New York and Philadelphia shut down their subways, buses and commuter trains Sunday night and announced that schools would be closed on Monday. Boston, Washington and Baltimore also called off school. In Washington and New Jersey, Metrorail and PATH train services were canceled.

In Connecticut, the number of power outages began climbing as the storm moved through the state. In New York City, 250,000 homes were reported to be without power.

“We’re looking at impact of greater than 50 to 60 million people,” said Louis Uccellini, head of environmental prediction for the National Oceanic and Atmospheric Administration.

An assistant manager at a Lowes store in Columbus, Ohio, told 10TV.com that people were calling in from West Virginia and Maryland to ask for supplies, and in northern Virginia, a cashier at Pitkins Ace Hardware in Dale City said batteries, flashlights and candles were flying off the shelves, PotomacLocal.com reports.

The storm even put Lady Liberty on hold.

The Statue of Liberty was scheduled to reopen Sunday to the public after a renovation project, but the monument will be closed Monday and Tuesday as Sandy passes through the area.

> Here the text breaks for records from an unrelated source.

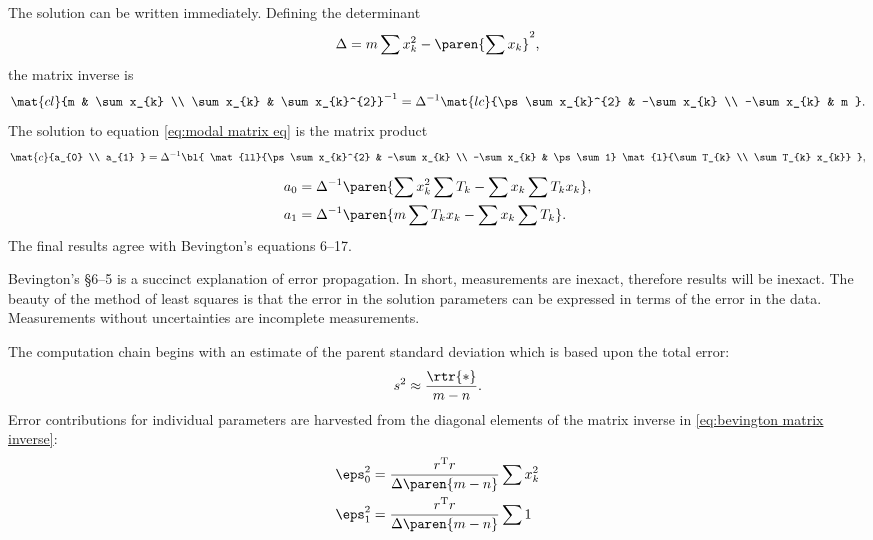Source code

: The solution can be written immediately. Defining the determinant
  \begin{equation}   %
    \Delta = m \sum x_{k}^{2} - \paren{\sum x_{k}}^{2},
    \label{eq:det}
  \end{equation}
the matrix inverse is
  \begin{equation}   %
    \mat{cl}{m & \sum x_{k} \\ \sum x_{k} & \sum x_{k}^{2}}^{-1} = \Delta^{-1} 
    \mat{lc}{\ps \sum x_{k}^{2} & -\sum x_{k} \\ -\sum x_{k} & m } .
    \label{eq:bevington matrix inverse}
  \end{equation}
The solution to equation \eqref{eq:modal matrix eq} is the matrix product
  \begin{equation*}
    \mat{c}{a_{0} \\ a_{1} } = \Delta^{-1}
    \bl{
    \mat{ll}{\ps \sum x_{k}^{2} & -\sum x_{k} \\ -\sum x_{k} & \ps \sum 1}
    \mat{l}{\sum T_{k} \\ \sum T_{k} x_{k}}
    },
    \label{eqn:bevington solution product}
  \end{equation*}
  \begin{equation}
  \begin{split}
    a_{0} &= \Delta^{-1} \paren{\sum x_{k}^{2}\sum T_{k} - \sum x_{k}\sum T_{k} x_{k}}, \\
    a_{1} &= \Delta^{-1} \paren{m \sum T_{k} x_{k} - \sum x_{k}\sum T_{k}}.
  \label{eqn:bevington soln sum}
  \end{split}
  \end{equation}
The final results agree with Bevington's equations 6--17.

Bevington's \S 6--5 is a succinct explanation of error propagation. In short, measurements are inexact, therefore results will be inexact. The beauty of the method of least squares is that the error in the solution parameters can be expressed in terms of the error in the data. Measurements without uncertainties are incomplete measurements.

The computation chain begins with an estimate of the parent standard deviation which is based upon the total error:
  \begin{equation*}
    s^{2} \approx \frac{\rtr{*}} {m-n}.
  \end{equation*}
Error contributions for individual parameters are harvested from the diagonal elements of the matrix inverse in \eqref{eq:bevington matrix inverse}:
\begin{equation*}
  \begin{split}
    \eps_{0}^{2} &= \frac{r^{\mathrm{T}}r}{\Delta\paren{m-n}} \sum x_{k}^{2} \\
    \eps_{1}^{2} &= \frac{r^{\mathrm{T}}r}{\Delta\paren{m-n}} \sum 1 \\
  \end{split}
  \label{eqn:bevington error terms}
\end{equation*}
  
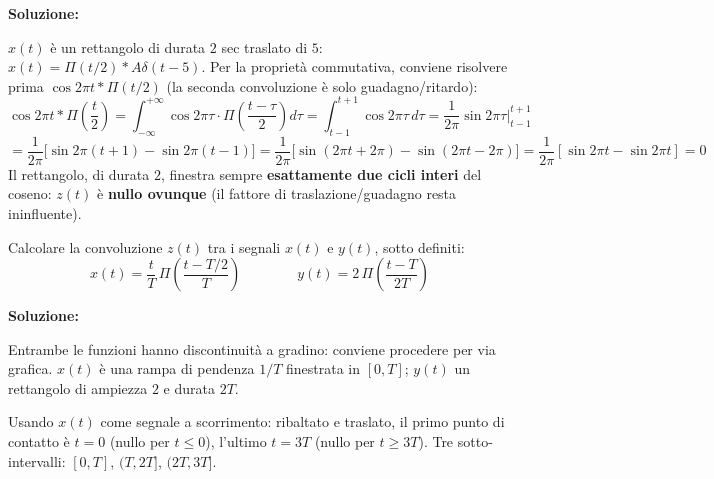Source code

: \documentclass[12pt, a4paper]{article}
\begin{document}
\textbf{Soluzione:}

$x(t)$ è un rettangolo di durata $2$ sec traslato di $5$: $x(t)=\Pi(t/2)*A\delta(t-5)$. Per la proprietà commutativa, conviene risolvere prima $\cos2\pi t*\Pi(t/2)$ (la seconda convoluzione è solo guadagno/ritardo):
$$\cos2\pi t*\Pi\!\left(\frac t2\right) = \int_{-\infty}^{+\infty}\cos2\pi\tau\cdot\Pi\!\left(\frac{t-\tau}{2}\right)d\tau = \int_{t-1}^{t+1}\cos2\pi\tau\,d\tau = \frac{1}{2\pi}\sin2\pi\tau\Big|_{t-1}^{t+1}$$
$$=\frac1{2\pi}\big[\sin2\pi(t+1)-\sin2\pi(t-1)\big] = \frac1{2\pi}\big[\sin(2\pi t+2\pi)-\sin(2\pi t-2\pi)\big] = \frac1{2\pi}[\sin2\pi t-\sin2\pi t]=0$$
Il rettangolo, di durata $2$, finestra sempre \textbf{esattamente due cicli interi} del coseno: $z(t)$ è \textbf{nullo ovunque} (il fattore di traslazione/guadagno resta ininfluente).

\bigskip

\begin{tcolorbox}[colback=lightergray!10, colframe=tocsec, title=\textbf{Esercizio 4}]
Calcolare la convoluzione $z(t)$ tra i segnali $x(t)$ e $y(t)$, sotto definiti:
$$x(t) = \frac tT\,\Pi\!\left(\frac{t-T/2}{T}\right) \qquad\qquad y(t) = 2\,\Pi\!\left(\frac{t-T}{2T}\right)$$
\end{tcolorbox}

\textbf{Soluzione:}

Entrambe le funzioni hanno discontinuità a gradino: conviene procedere per via grafica. $x(t)$ è una rampa di pendenza $1/T$ finestrata in $[0,T]$; $y(t)$ un rettangolo di ampiezza $2$ e durata $2T$.

\begin{center}
\end{center}

Usando $x(t)$ come segnale a scorrimento: ribaltato e traslato, il primo punto di contatto è $t=0$ (nullo per $t\le0$), l'ultimo $t=3T$ (nullo per $t\ge3T$). Tre sotto-intervalli: $[0,T]$, $(T,2T]$, $(2T,3T]$.
\end{document}
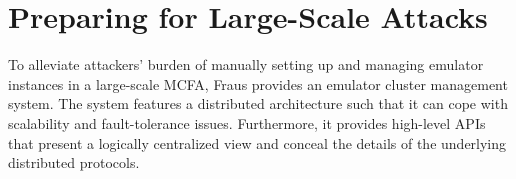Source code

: \documentclass[conference]{IEEEtranl}
\begin{document}


	\section{Preparing for Large-Scale Attacks}\label{deploymentarch}
	To alleviate attackers' burden of manually setting up and managing emulator instances in a large-scale MCFA, 
	Fraus provides an emulator cluster management system. The system features a distributed architecture such that it can cope with scalability and fault-tolerance issues. Furthermore, it provides high-level APIs that present a logically centralized view and conceal the details of the underlying distributed protocols.
\end{document}
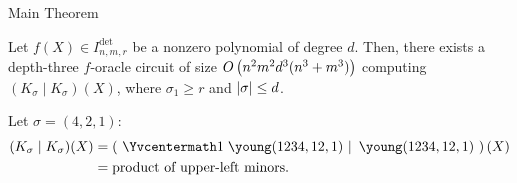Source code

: \documentclass[aspectratio=169]{beamer}
\begin{document}

\begin{frame}{Main Theorem}
  \begin{thrm}
    Let $f(X) \in I^{\det}_{n, m, r}$ be a nonzero polynomial of degree $d$.
    Then, there exists a depth-three $f$-oracle circuit of size $\bigO{n^2m^2d^3(n^3+m^3)}$ computing $(K_\sigma \mid K_\sigma)(X)$, where $\sigma_1 \geq r$ and $\abs{\sigma} \leq d$.
  \end{thrm}

  \pause

  \begin{defn}
    Let $\sigma = (4, 2, 1)$:
    \begin{align*}
      (K_\sigma \mid K_\sigma)(X) &= \left(\ \Yvcentermath1 \left. \young(1234,12,1)\ \right\vert\ \young(1234,12,1) \ \right)(X) \\
                                  &= \text{product of upper-left minors}.
    \end{align*}
  \end{defn}
\end{frame}
\end{document}
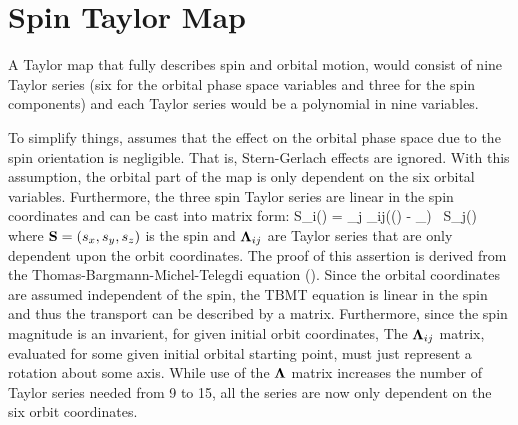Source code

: \section{Spin Taylor Map}
\label{s:spin.map}

A Taylor map that fully describes spin and orbital motion, would
consist of nine Taylor series (six for the orbital phase space
variables and three for the spin components) and each Taylor series
would be a polynomial in nine variables.

To simplify things, \bmad assumes that the effect on the orbital phase
space due to the spin orientation is negligible. That is, Stern-Gerlach
effects are ignored. With this assumption, the orbital part of the map
is only dependent on the six orbital variables. Furthermore, 
the three spin Taylor series are linear in the spin coordinates
and can be cast into matrix form:
\Begineq
  S_i(\Out) = \sum_{j} \Bf\Lambda_{ij}(\bfr(\In) - \bfr_\Ref) \, S_j(\In)
\Endeq
where ${\bf S} = (s_x, s_y, s_z)$ is the spin and ${\bf \Lambda}_{ij}$ are
Taylor series that are only dependent upon the orbit coordinates. The
proof of this assertion is derived from the
Thomas-Bargmann-Michel-Telegdi equation (). Since the
orbital coordinates are assumed independent of the spin, the TBMT
equation is linear in the spin and thus the transport can be described
by a matrix. Furthermore, since the spin magnitude is an invarient,
for given initial orbit coordinates, The ${\bf \Lambda}_{ij}$ matrix,
evaluated for some given initial orbital starting point, must just
represent a rotation about some axis. While use of the ${\bf \Lambda}$
matrix increases the number of Taylor series needed from 9 to 15, all
the series are now only dependent on the six orbit coordinates.

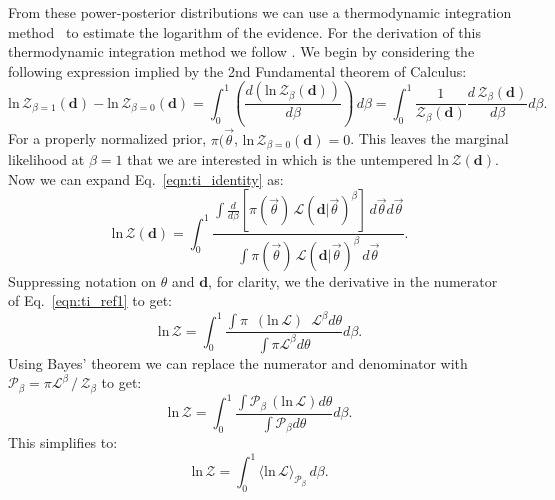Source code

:From these power-posterior distributions we can use a thermodynamic integration method~\citep{lartillot2006computing,friel2008marginal} to estimate the logarithm of the evidence. For the derivation of this thermodynamic integration method we follow \citep{annis2019thermodynamic}.
We begin by considering the following expression implied by the 2nd Fundamental theorem of Calculus:
\begin{equation}\label{eqn:ti_identity}
    \mathrm{ln} \, \mathcal{Z}_{\beta=1}\left(\mathbf{d}\right) - \mathrm{ln} \, \mathcal{Z}_{\beta=0}\left(\mathbf{d}\right) = \int^1_0 \left(\frac{d\left(\mathrm{ln} \, \mathcal{Z}_\beta \left(\mathbf{d}\right) \right)}{d\beta}\right) \, d\beta = \int^1_0 \frac{1}{\mathcal{Z}_\beta \left(\mathbf{d}\right)} \frac{d \, \mathcal{Z}_\beta \left(\mathbf{d}\right)}{d\beta} d\beta.
\end{equation}
For a properly normalized prior, $\pi(\vec{\theta}$, $\mathrm{ln} \, \mathcal{Z}_{\beta=0} \left(\mathbf{d}\right) = 0$. This leaves the marginal likelihood at $\beta=1$ that we are interested in which is the untempered $\mathrm{ln} \, \mathcal{Z} \left(\mathbf{d}\right)$. Now we can expand Eq.~\ref{eqn:ti_identity} as:
\begin{equation}
    \mathrm{ln} \, \mathcal{Z} \left(\mathbf{d}\right) = \int_0^1 \frac{\int \frac{d}{d\beta} \left[\pi\left(\vec{\theta}\right) \, \mathcal{L} \left(\mathbf{d}|\vec{\theta} \right)^\beta \right]\, d\vec{\theta} d\vec{\theta}}{\int \pi\left(\vec{\theta}\right) \, \mathcal{L}\left(\mathbf{d}|\vec{\theta} \right)^\beta \, d\vec{\theta}}.
\end{equation}\label{eqn:ti_ref1}
Suppressing notation on $\theta$ and $\mathbf{d}$, for clarity, we the derivative in the numerator of Eq.~\ref{eqn:ti_ref1} to get:
\begin{equation}
    \mathrm{ln} \, \mathcal{Z} = \int^1_0 \frac{\int \pi \, \, \, \left(\mathrm{ln} \, \mathcal{L}\right) \, \, \, \mathcal{L}^{\beta} d\theta}{\int \pi \mathcal{L}^{\beta} d\theta} d\beta.
\end{equation}
Using Bayes' theorem we can replace the numerator and denominator with $\mathcal{P}_\beta = \pi \mathcal{L}^\beta \, / \, \mathcal{Z}_\beta$ to get:
\begin{equation}
    \mathrm{ln} \, \mathcal{Z} = \int^1_0 \frac{\int \mathcal{P}_\beta \, \left(\mathrm{ln} \, \mathcal{L}\right) d\theta}{\int \mathcal{P}_\beta   d\theta} d\beta.
\end{equation}
This simplifies to:
\begin{equation}
   \mathrm{ln} \, \mathcal{Z} = \int^1_0 \langle \mathrm{ln} \, \mathcal{L} \rangle_{\mathcal{P}_\beta} \, d\beta.
\end{equation}\label{eq:thermoint}
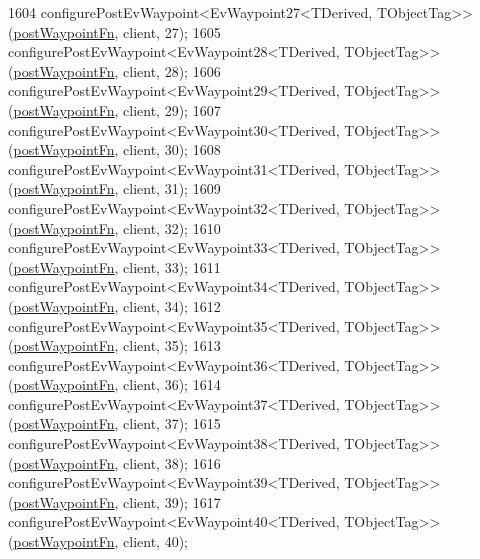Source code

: \begin{DoxyCode}
1604     configurePostEvWaypoint<EvWaypoint27<TDerived, TObjectTag>>(\hyperlink{classmove__base__z__client_1_1WaypointEventDispatcher_acc538eb7506c13f7cca2268a1742dadd}{postWaypointFn}, client, 27);
1605     configurePostEvWaypoint<EvWaypoint28<TDerived, TObjectTag>>(\hyperlink{classmove__base__z__client_1_1WaypointEventDispatcher_acc538eb7506c13f7cca2268a1742dadd}{postWaypointFn}, client, 28);
1606     configurePostEvWaypoint<EvWaypoint29<TDerived, TObjectTag>>(\hyperlink{classmove__base__z__client_1_1WaypointEventDispatcher_acc538eb7506c13f7cca2268a1742dadd}{postWaypointFn}, client, 29);
1607     configurePostEvWaypoint<EvWaypoint30<TDerived, TObjectTag>>(\hyperlink{classmove__base__z__client_1_1WaypointEventDispatcher_acc538eb7506c13f7cca2268a1742dadd}{postWaypointFn}, client, 30);
1608     configurePostEvWaypoint<EvWaypoint31<TDerived, TObjectTag>>(\hyperlink{classmove__base__z__client_1_1WaypointEventDispatcher_acc538eb7506c13f7cca2268a1742dadd}{postWaypointFn}, client, 31);
1609     configurePostEvWaypoint<EvWaypoint32<TDerived, TObjectTag>>(\hyperlink{classmove__base__z__client_1_1WaypointEventDispatcher_acc538eb7506c13f7cca2268a1742dadd}{postWaypointFn}, client, 32);
1610     configurePostEvWaypoint<EvWaypoint33<TDerived, TObjectTag>>(\hyperlink{classmove__base__z__client_1_1WaypointEventDispatcher_acc538eb7506c13f7cca2268a1742dadd}{postWaypointFn}, client, 33);
1611     configurePostEvWaypoint<EvWaypoint34<TDerived, TObjectTag>>(\hyperlink{classmove__base__z__client_1_1WaypointEventDispatcher_acc538eb7506c13f7cca2268a1742dadd}{postWaypointFn}, client, 34);
1612     configurePostEvWaypoint<EvWaypoint35<TDerived, TObjectTag>>(\hyperlink{classmove__base__z__client_1_1WaypointEventDispatcher_acc538eb7506c13f7cca2268a1742dadd}{postWaypointFn}, client, 35);
1613     configurePostEvWaypoint<EvWaypoint36<TDerived, TObjectTag>>(\hyperlink{classmove__base__z__client_1_1WaypointEventDispatcher_acc538eb7506c13f7cca2268a1742dadd}{postWaypointFn}, client, 36);
1614     configurePostEvWaypoint<EvWaypoint37<TDerived, TObjectTag>>(\hyperlink{classmove__base__z__client_1_1WaypointEventDispatcher_acc538eb7506c13f7cca2268a1742dadd}{postWaypointFn}, client, 37);
1615     configurePostEvWaypoint<EvWaypoint38<TDerived, TObjectTag>>(\hyperlink{classmove__base__z__client_1_1WaypointEventDispatcher_acc538eb7506c13f7cca2268a1742dadd}{postWaypointFn}, client, 38);
1616     configurePostEvWaypoint<EvWaypoint39<TDerived, TObjectTag>>(\hyperlink{classmove__base__z__client_1_1WaypointEventDispatcher_acc538eb7506c13f7cca2268a1742dadd}{postWaypointFn}, client, 39);
1617     configurePostEvWaypoint<EvWaypoint40<TDerived, TObjectTag>>(\hyperlink{classmove__base__z__client_1_1WaypointEventDispatcher_acc538eb7506c13f7cca2268a1742dadd}{postWaypointFn}, client, 40);

\end{DoxyCode}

The danger of the storm is hardly limited to coastal areas. Forecasters were far more worried about inland flooding from storm surge than they were about winds. Rains could saturate the ground, causing trees to topple into power lines, utility officials said, warning residents to prepare for several days at home without power.

In North Carolina’s Outer Banks, there was some scattered, minor flooding Sunday on the beach road in Nags Head.

The Virginia National Guard was also authorized to call up to 500 troops to active duty for debris removal and road-clearing, while homeowners stacked sandbags at their front doors in coastal towns.

President Obama said the storm is “serious and big” and will be “slow moving,” while he was at the headquarters of the Federal Emergency Management Agency to get an update on plans for responding to Hurricane Sandy.

The White House said in a news release that the president on Sunday signed the state of emergency declaration, which had been requested by Mayor Vincent Gray. It says federal aid should supplement the city’s response efforts due to the emergency conditions.

The move follows the federal government’s decision to close offices on Monday. The district’s board of elections also announced it was suspending early voting on Monday. It has not been determined whether here will be early voting on Tuesday.

Obama nixed his participation in a campaign rally in Orlando on Monday and flew back to Washington to monitor the storm. The president has instructed his team to make sure that needed federal resources are in place to support state and local recovery efforts.

Mitt Romney canceled all his campaign events for Monday night and Tuesday due to the storm. The Supreme Court, meanwhile, announced in a rare move it would not convene on Tuesday. The court will hear Tuesday’s arguments on Thursday.